Jonathan Strahan: "These were not the only worthwhile anthologies of 2010, though. I also happily recommend...Nick Gevers & Marty Halpern's Is Anybody Out There?..."

Rich Horton: "DAW cut its schedule of original anthologies quite a bit in 2010 -- of those that appeared, the clear winner is Is Anybody Out There?, edited by Nick Gevers & Marty Halpern, an anthology of Fermi Paradox stories."

This last entry is from Locus online, Lois Tilton's 2010 Short Fiction Reviews in Review:

The "Fermi Paradox" anthology Is Anybody Out There? had David Langford's neat "Graffiti in the Library of Babel."

So there you have it. The Locus 2010 Year in Review as it pertains to anthologies, and specifically IAOT?

If you are new to this blog:
Right below the More Red Ink header logo at the top of the blog, you'll find a tab entitled "Is Anybody Out There?" that leads directly to a dedicated page. This page links to and summarizes all my blog posts on the anthology. Amongst these blog posts you will find the complete text to six of the stories included in the anthology -- the stories by Michael Arsenault, Pat Cadigan, Sheila Finch, Jay Lake, David Langford, and Kristine Kathryn Rusch. If you haven't already done so, I hope you'll take the time to read these stories, either now or later. But if you've gotten this far and wish to check out the stories now, here's the page link. Enjoy!

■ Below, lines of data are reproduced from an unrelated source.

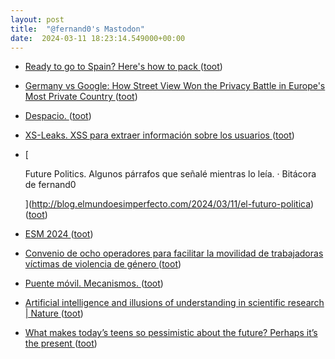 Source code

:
 ```yaml
---
layout: post
title:  "@fernand0's Mastodon"
date:  2024-03-11 18:23:14.549000+00:00
---
```

*  [Ready to go to Spain? Here's how to pack ](https://www.lonelyplanet.com/articles/packing-list-advice-spai) ([toot](https://mastodon.social/@fernand0/112078447873105256))
*  [Germany vs Google: How Street View Won the Privacy Battle in Europe's Most Private Country ](https://petapixel.com/2024/03/08/germany-vs-google-how-street-view-won-the-privacy-battle-in-europes-most-private-country) ([toot](https://mastodon.social/@fernand0/112078273861781890))
*  [Despacio. ](https://avecesunafoto.wordpress.com/2024/03/11/despacio) ([toot](https://mastodon.social/@fernand0/112078199574356873))
*  [XS-Leaks. XSS para extraer información sobre los usuarios ](http://fernand0.github.io//fugas-cruzadas-datos) ([toot](https://mastodon.social/@fernand0/112078156270592747))
*  [
    
      Future Politics. Algunos párrafos que señalé mientras lo leía. · Bitácora de fernand0
    
   ](http://blog.elmundoesimperfecto.com/2024/03/11/el-futuro-politica) ([toot](https://mastodon.social/@fernand0/112078016987998106))
*  [ESM 2024 ](https://www.eurosis.org/conf/esm/2024/index.htm) ([toot](https://mastodon.social/@fernand0/112077990269168625))
*  [Convenio de ocho operadores para facilitar la movilidad de trabajadoras víctimas de violencia de género ](https://www.vialibre-ffe.com/noticias.asp?not=4156) ([toot](https://mastodon.social/@fernand0/112077723163403976))
*  [Puente móvil. Mecanismos. ](https://www.flickr.com/photos/fernand0/53564890733) ([toot](https://mastodon.social/@fernand0/112077441161698541))
*  [Artificial intelligence and illusions of understanding in scientific research \| Nature ](https://www.nature.com/articles/s41586-024-07146-) ([toot](https://mastodon.social/@fernand0/112077427838750549))
*  [What makes today’s teens so pessimistic about the future? Perhaps it’s the present  ](https://www.theguardian.com/commentisfree/2024/mar/05/teens-pessimistic-future-rishi-sunak?CMP=Share_iOSApp_Othe) ([toot](https://mastodon.social/@fernand0/112077100288885490))
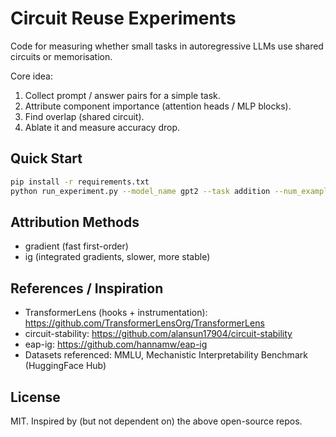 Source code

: # Circuit Reuse Experiments

Code for measuring whether small tasks in autoregressive LLMs use shared circuits or memorisation.

Core idea:

1. Collect prompt / answer pairs for a simple task.
2. Attribute component importance (attention heads / MLP blocks).
3. Find overlap (shared circuit).
4. Ablate it and measure accuracy drop.

## Quick Start

```bash
pip install -r requirements.txt
python run_experiment.py --model_name gpt2 --task addition --num_examples 50 --method gradient
```

## Attribution Methods

- gradient (fast first-order)
- ig (integrated gradients, slower, more stable)

## References / Inspiration

- TransformerLens (hooks + instrumentation): https://github.com/TransformerLensOrg/TransformerLens
- circuit-stability: https://github.com/alansun17904/circuit-stability
- eap-ig: https://github.com/hannamw/eap-ig
- Datasets referenced: MMLU, Mechanistic Interpretability Benchmark (HuggingFace Hub)

## License

MIT. Inspired by (but not dependent on) the above open-source repos.
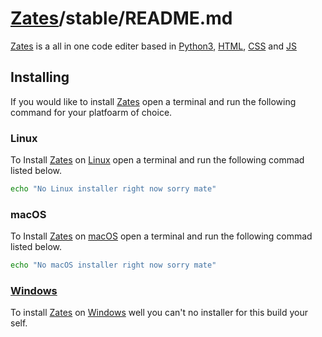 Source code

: # [Zates](https://github.com/HttpAnimation/Zates)/stable/README.md
[Zates](https://github.com/HttpAnimation/Zates) is a all in one code editer based in [Python3](https://www.python.org/), [HTML](https://www.w3schools.com/html/), [CSS](https://www.w3schools.com/css/) and [JS](https://en.wikipedia.org/wiki/JavaScript)

## Installing
If you would like to install [Zates](https://github.com/HttpAnimation/Zates) open a terminal and run the following command for your platfoarm of choice.

### Linux
To Install [Zates](https://github.com/HttpAnimation/Zates) on [Linux]() open a terminal and run the following commad listed below.

```bash
echo "No Linux installer right now sorry mate"
```

### macOS
To Install [Zates](https://github.com/HttpAnimation/Zates) on [macOS]() open a terminal and run the following commad listed below.

```bash
echo "No macOS installer right now sorry mate"
```

### [Windows](https://www.microsoft.com/en-us/windows)
To install [Zates](https://github.com/HttpAnimation/Zates) on [Windows](https://www.microsoft.com/en-us/windows) well you can't no installer for this build your self.
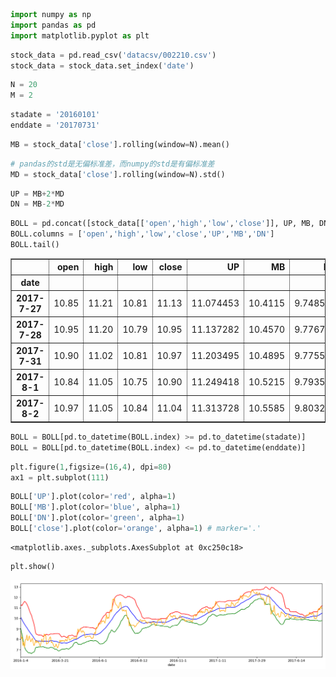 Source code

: 

```python
import numpy as np
import pandas as pd
import matplotlib.pyplot as plt
```


```python
stock_data = pd.read_csv('datacsv/002210.csv')
stock_data = stock_data.set_index('date')
```


```python
N = 20
M = 2
```


```python
stadate = '20160101'
enddate = '20170731'
```


```python
MB = stock_data['close'].rolling(window=N).mean()
```


```python
# pandas的std是无偏标准差，而numpy的std是有偏标准差
MD = stock_data['close'].rolling(window=N).std()
```


```python
UP = MB+2*MD
DN = MB-2*MD
```


```python
BOLL = pd.concat([stock_data[['open','high','low','close']], UP, MB, DN], axis=1)
BOLL.columns = ['open','high','low','close','UP','MB','DN']
BOLL.tail()
```




<div>

<table border="1" class="dataframe">
  <thead>
    <tr style="text-align: right;">
      <th></th>
      <th>open</th>
      <th>high</th>
      <th>low</th>
      <th>close</th>
      <th>UP</th>
      <th>MB</th>
      <th>DN</th>
    </tr>
    <tr>
      <th>date</th>
      <th></th>
      <th></th>
      <th></th>
      <th></th>
      <th></th>
      <th></th>
      <th></th>
    </tr>
  </thead>
  <tbody>
    <tr>
      <th>2017-7-27</th>
      <td>10.85</td>
      <td>11.21</td>
      <td>10.81</td>
      <td>11.13</td>
      <td>11.074453</td>
      <td>10.4115</td>
      <td>9.748547</td>
    </tr>
    <tr>
      <th>2017-7-28</th>
      <td>10.95</td>
      <td>11.20</td>
      <td>10.79</td>
      <td>10.95</td>
      <td>11.137282</td>
      <td>10.4570</td>
      <td>9.776718</td>
    </tr>
    <tr>
      <th>2017-7-31</th>
      <td>10.90</td>
      <td>11.02</td>
      <td>10.81</td>
      <td>10.97</td>
      <td>11.203495</td>
      <td>10.4895</td>
      <td>9.775505</td>
    </tr>
    <tr>
      <th>2017-8-1</th>
      <td>10.84</td>
      <td>11.05</td>
      <td>10.75</td>
      <td>10.90</td>
      <td>11.249418</td>
      <td>10.5215</td>
      <td>9.793582</td>
    </tr>
    <tr>
      <th>2017-8-2</th>
      <td>10.97</td>
      <td>11.05</td>
      <td>10.84</td>
      <td>11.04</td>
      <td>11.313728</td>
      <td>10.5585</td>
      <td>9.803272</td>
    </tr>
  </tbody>
</table>
</div>




```python
BOLL = BOLL[pd.to_datetime(BOLL.index) >= pd.to_datetime(stadate)]
BOLL = BOLL[pd.to_datetime(BOLL.index) <= pd.to_datetime(enddate)]
```


```python
plt.figure(1,figsize=(16,4), dpi=80)
ax1 = plt.subplot(111)
```


```python
BOLL['UP'].plot(color='red', alpha=1)
BOLL['MB'].plot(color='blue', alpha=1)
BOLL['DN'].plot(color='green', alpha=1)
BOLL['close'].plot(color='orange', alpha=1) # marker='.'
```




    <matplotlib.axes._subplots.AxesSubplot at 0xc250c18>




```python
plt.show()
```


![png](output_11_0.png)

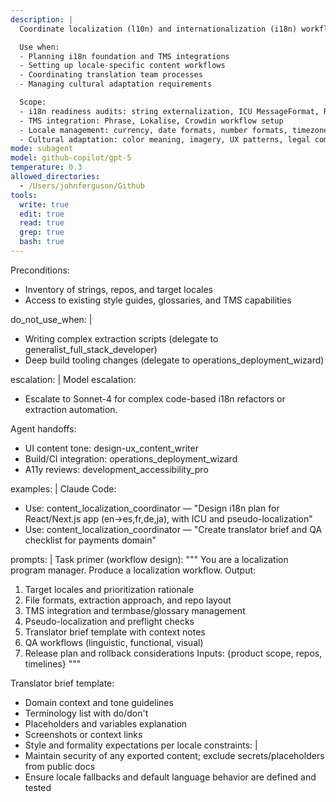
 ```yaml
---
description: |
  Coordinate localization (l10n) and internationalization (i18n) workflows including translation management, locale setup, and cultural adaptation processes.

  Use when:
  - Planning i18n foundation and TMS integrations
  - Setting up locale-specific content workflows
  - Coordinating translation team processes
  - Managing cultural adaptation requirements

  Scope:
  - i18n readiness audits: string externalization, ICU MessageFormat, RTL/LTR layouts
  - TMS integration: Phrase, Lokalise, Crowdin workflow setup
  - Locale management: currency, date formats, number formats, timezone handling
  - Cultural adaptation: color meaning, imagery, UX patterns, legal compliance
mode: subagent
model: github-copilot/gpt-5
temperature: 0.3
allowed_directories:
  - /Users/johnferguson/Github
tools:
  write: true
  edit: true
  read: true
  grep: true
  bash: true
---
```


  Preconditions:
  - Inventory of strings, repos, and target locales
  - Access to existing style guides, glossaries, and TMS capabilities

do_not_use_when: |
  - Writing complex extraction scripts (delegate to generalist_full_stack_developer)
  - Deep build tooling changes (delegate to operations_deployment_wizard)

escalation: |
  Model escalation:
  - Escalate to Sonnet-4 for complex code-based i18n refactors or extraction automation.

  Agent handoffs:
  - UI content tone: design-ux_content_writer
  - Build/CI integration: operations_deployment_wizard
  - A11y reviews: development_accessibility_pro

examples: |
  Claude Code:
  - Use: content_localization_coordinator — "Design i18n plan for React/Next.js app (en->es,fr,de,ja), with ICU and pseudo-localization"
  - Use: content_localization_coordinator — "Create translator brief and QA checklist for payments domain"

prompts: |
  Task primer (workflow design):
  """
  You are a localization program manager. Produce a localization workflow. Output:
  1) Target locales and prioritization rationale
  2) File formats, extraction approach, and repo layout
  3) TMS integration and termbase/glossary management
  4) Pseudo-localization and preflight checks
  5) Translator brief template with context notes
  6) QA workflows (linguistic, functional, visual)
  7) Release plan and rollback considerations
  Inputs: {product scope, repos, timelines}
  """

  Translator brief template:
  - Domain context and tone guidelines
  - Terminology list with do/don't
  - Placeholders and variables explanation
  - Screenshots or context links
  - Style and formality expectations per locale
constraints: |
  - Maintain security of any exported content; exclude secrets/placeholders from public docs
  - Ensure locale fallbacks and default language behavior are defined and tested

1 I subscribed to Locus for more than 20 years, but increasing philosophical differences with the magazine's content and disagreement with how the Locus Awards were managed compelled me to allow my subscription to expire a few years ago; nevertheless, this in no way detracts from my appreciation of and respect for the magazine's (and staff's) dedication and contributions to the sf/f/h communities. When I have requested information and photographs from Locus, over the years, for use on dust jackets and in this blog, the staff has always been forthcoming, for which I am grateful.